My Singaporean satire, Too Glam One! was banned by the Singapore government in October 1992. Too Glam One! was about a hypothetical future Singapore that poked fun at the Singapore censorship apparatus, civil servants and the local theatre scene. Under the then prevailing licensing regime, a play could only be performed in Singapore after the Public Entertainment Licensing Unit (PELU), administered by the Singapore Police, had granted a license.
My theatre group, Gung Ho Theater Ensemble, had duly applied for a license but the Singapore authorities took 52 days from the date of our application to determine that the play was "replete with crude and offensive language" and therefore banning it.
The simple truth of the matter was that if the play was "replete with crude and offensive language" it is somewhat surprising why it took 52 days to decide this. Granted that this licensing system, amongst other things, has changed in the wake of Too Glam One!'s ban and Singapore does have the semblance of a more open and free arts scene.
Ironically the government body, PELU, which gave my drama group great grief over Too Glam One! figures prominently in Chee Soon Juan's running dogfight for freedom of speech in Singapore. PELU is also the same police body that grants licenses to applicants wishing to make public speeches. Chee's previous convictions have been due to giving a public speech without the PELU license. Perhaps it may be hopeful to expect that just like how the PAP has relaxed control over the arts, one can only hope that the PAP will also ease the controls over public speech and discourse in Singapore and scale down PELU's authority to regulate political speech in Singapore.
Notwithstanding the refreshing breeze of liberalization in the arts and society may be blowing, as observed by the TIME cover story, TIME miserably fails to flesh out the stark Stalinesque tools available to the PAP government for repressing the arts or just plain old Singaporeans.
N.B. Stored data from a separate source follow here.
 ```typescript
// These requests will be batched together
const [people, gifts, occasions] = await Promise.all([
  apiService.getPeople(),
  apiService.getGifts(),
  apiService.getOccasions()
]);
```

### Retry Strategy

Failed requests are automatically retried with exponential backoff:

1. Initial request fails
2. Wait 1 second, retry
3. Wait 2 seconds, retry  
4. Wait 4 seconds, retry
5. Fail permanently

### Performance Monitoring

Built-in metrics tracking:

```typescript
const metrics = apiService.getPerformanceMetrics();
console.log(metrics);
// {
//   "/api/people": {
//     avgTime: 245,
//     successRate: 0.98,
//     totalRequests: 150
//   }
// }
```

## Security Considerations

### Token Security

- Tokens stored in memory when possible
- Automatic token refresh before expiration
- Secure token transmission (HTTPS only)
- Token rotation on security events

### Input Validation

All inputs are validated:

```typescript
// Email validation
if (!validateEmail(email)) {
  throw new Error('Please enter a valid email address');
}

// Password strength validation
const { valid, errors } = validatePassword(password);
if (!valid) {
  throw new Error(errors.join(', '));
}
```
So long as the Singapore government maintains the crudely effective Internal Security Act (ISA) which allows the government to detain anyone without trial, the arts can never truly flourish. It should be noted that members of a drama group, Third Stage, were amongst the alleged Marxist conspirators arrested under the ISA for plotting to overthrow the Singapore government in 1987.
There are no institutional safeguards to ensure that this sort of arrests of artists will not occur again basically because the executive in Singapore is unshackled and has untrammelled arbitrary arrest powers, unchecked even by our judiciary since the executive had long abolished judicial review over ISA arrests.
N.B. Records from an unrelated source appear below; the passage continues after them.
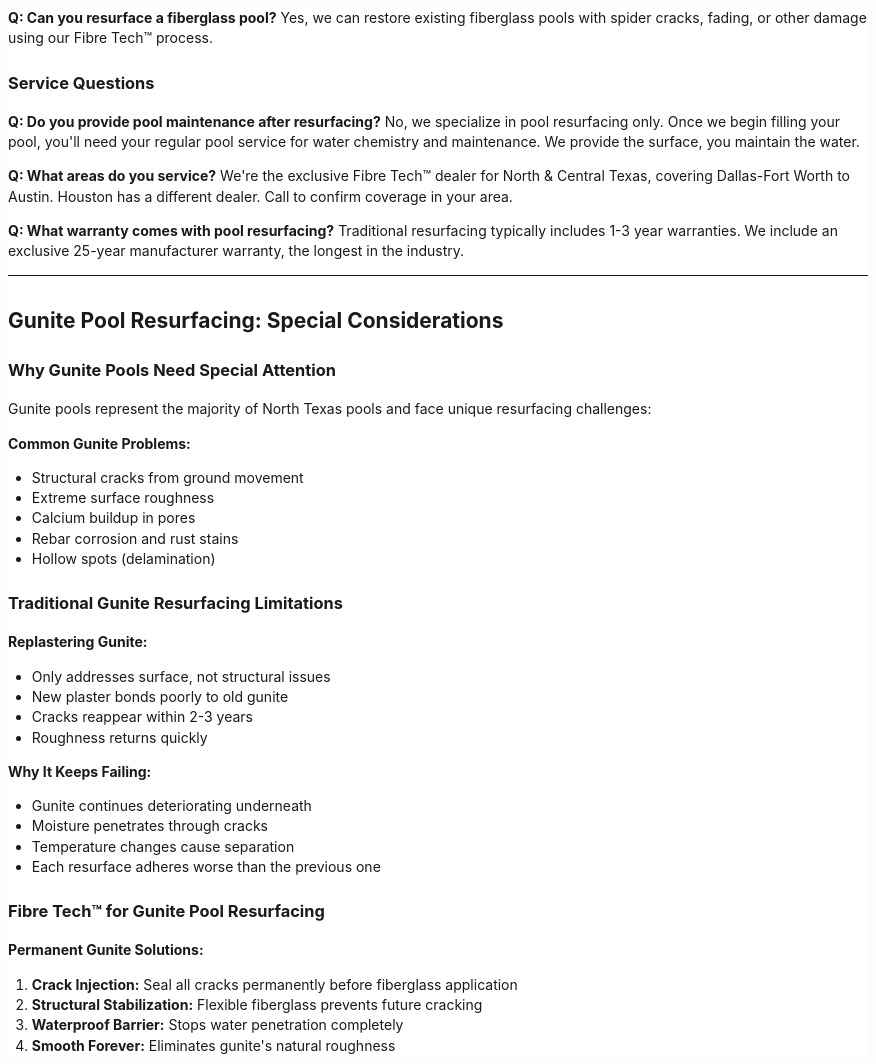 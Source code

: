 **Q: Can you resurface a fiberglass pool?** Yes, we can restore existing fiberglass pools with spider cracks, fading, or other damage using our Fibre Tech™ process.

### **Service Questions**

**Q: Do you provide pool maintenance after resurfacing?** No, we specialize in pool resurfacing only. Once we begin filling your pool, you'll need your regular pool service for water chemistry and maintenance. We provide the surface, you maintain the water.

**Q: What areas do you service?** We're the exclusive Fibre Tech™ dealer for North & Central Texas, covering Dallas-Fort Worth to Austin. Houston has a different dealer. Call to confirm coverage in your area.

**Q: What warranty comes with pool resurfacing?** Traditional resurfacing typically includes 1-3 year warranties. We include an exclusive 25-year manufacturer warranty, the longest in the industry.

---

## **Gunite Pool Resurfacing: Special Considerations**

### **Why Gunite Pools Need Special Attention**

Gunite pools represent the majority of North Texas pools and face unique resurfacing challenges:

**Common Gunite Problems:**

* Structural cracks from ground movement  
* Extreme surface roughness  
* Calcium buildup in pores  
* Rebar corrosion and rust stains  
* Hollow spots (delamination)

### **Traditional Gunite Resurfacing Limitations**

**Replastering Gunite:**

* Only addresses surface, not structural issues  
* New plaster bonds poorly to old gunite  
* Cracks reappear within 2-3 years  
* Roughness returns quickly

**Why It Keeps Failing:**

* Gunite continues deteriorating underneath  
* Moisture penetrates through cracks  
* Temperature changes cause separation  
* Each resurface adheres worse than the previous one

### **Fibre Tech™ for Gunite Pool Resurfacing**

**Permanent Gunite Solutions:**

1. **Crack Injection:** Seal all cracks permanently before fiberglass application  
2. **Structural Stabilization:** Flexible fiberglass prevents future cracking  
3. **Waterproof Barrier:** Stops water penetration completely  
4. **Smooth Forever:** Eliminates gunite's natural roughness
So long as Singapore has restrictions on the domestic and foreign media by restricting their circulation without any judicial review, there can be no published independent reporting of the accountability of the Singapore government. The commercially unpleasant experience of a journal's circulation being restricted is one that TIME, the Asian Wall Street Journal and Far Eastern Economic Review has had to endure in the past.
So long as professional societies, like the Law Society of Singapore, is not allowed to comment on proposed laws and legislation unless the Executive refers such proposals to it, it is a travesty to say that the government is lightening up. The PAP deprives professional organizations a voice in the political process on matters where no one should have a monopoly over the discussion or the terms of the debate.
In such an environment, meaningful political discourse can hardly take place.
Notwithstanding the platitudes of the Singapore government in the TIME article, much of Singapore activity that matters is still legislated, regulated, supplemented, educated and enforced by the government through an effective phalanx of laws, rules, regulations and self-censorship to ensure that Singaporeans, artists included, still behave baby!
But as the newly married optimist in splendid self-exile here in the land of the blithe geisha, I am reminded of the Oriental proverb that the longest journey begins with the first step. TIME may get some good copy of a sultry Singapore girl sucking a lollipop on its cover but I will go out on a limb and declare that perhaps the Singapore government is indeed taking baby steps to give an impression of lightening up.
However, until the government puts its money where its mouth is by abolishing the ISA and other institutional restraints on political freedom, one should lighten up on the political rhetoric about liberalization in Singapore and not make any premature announcements.